The R8 tooling is properly seated in the spindle with the drawbar tightened and there is no spacer needed under the drawbar nut. There is no play between the tooling and the spindle.
 
I think I found the problem. The drawbar spacer is crushed and the drawbar was not pulling the tool up enough. Sometimes it's just the simple things!!!!!

5 points to thestelster !!​

thestelster said:
Did you take your draw bar out completely at any time?

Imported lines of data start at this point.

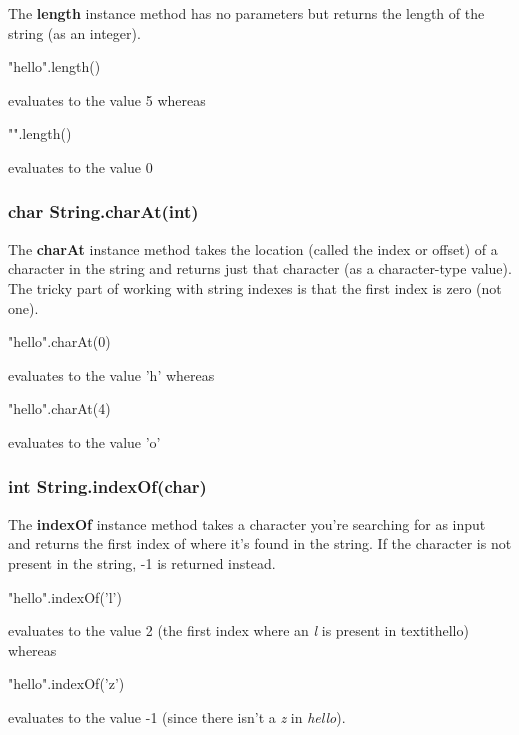 The \textbf{length} instance method has no parameters but returns the length of the string (as an integer). 

\begin{exa}

\begin{code} 
"hello".length() 
\end{code}

evaluates to the value 5 whereas

\begin{code} 
"".length() 
\end{code}

evaluates to the value 0

\end{exa}

\subsubsection{char String.charAt(int)}

The \textbf{charAt} instance method takes the location (called the index or offset) of a character in the string and returns just that character (as a character-type value). The tricky part of working with string indexes is that the first index is zero (not one). 

\begin{exa}

\begin{code} 
"hello".charAt(0) 
\end{code}

evaluates to the value 'h' whereas

\begin{code} 
"hello".charAt(4) 
\end{code}

evaluates to the value 'o'

\end{exa}

\subsubsection{int String.indexOf(char)}

The \textbf{indexOf} instance method takes a character you're searching for as input and returns the first index of where it's found in the string. If the character is not present in the string, -1 is returned instead. 


\begin{exa}

\begin{code} 
"hello".indexOf('l') 
\end{code}

evaluates to the value 2 (the first index where an \textit{l} is present in textit{hello}) whereas

\begin{code} 
"hello".indexOf('z') 
\end{code}

evaluates to the value -1 (since there isn't a \textit{z} in \textit{hello}). 

\end{exa}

I know on my Ex-Cell-O there is a spacer under the head of the draw bar. Perhaps if you took the draw bar completely out, that spacer fell off in there, and your draw bar becomes effectively too long.

Also this drawbar is a replacement because the original had damaged threads, but I never checked the length vs. the original.

Drawbar spacer.webp


You folks are awesome!
 
As per" thestelster" and others, check the draw bar and any adaptors being used. A new adaptor may have a longer nose not allowing draw bar to tighten proper, a few washers could be an easy temp. fix. You should be able to get an idea of draw bar length of threads by putting collet/taper into spindle, lowering quill down to a piece of wood to hold collet/taper in place, lower draw bar into spindle, on to top of collet/taper, measure top of spindle to shoulder of draw bar, remove draw bar and measure thread length verses length from spindle to draw bar shoulder. A few times have found a new to mill tool being a different length and not pulling in proper, to say nothing of messed up threads.
Yep, that was the problem.
 
The drawbar spacer is crushed and the drawbar was not pulling the tool up enough.

Wow! That's AWESOME NEWS!

But we are not done with you yet....... LMAO!

How did it get crushed like that?

Did you ever measure the torque you apply to the drawbar?

Another interesting question is how is your R8 alignment pin?
 
Wow! That's AWESOME NEWS!

But we are not done with you yet....... LMAO!

How did it get crushed like that?

Did you ever measure the torque you apply to the drawbar?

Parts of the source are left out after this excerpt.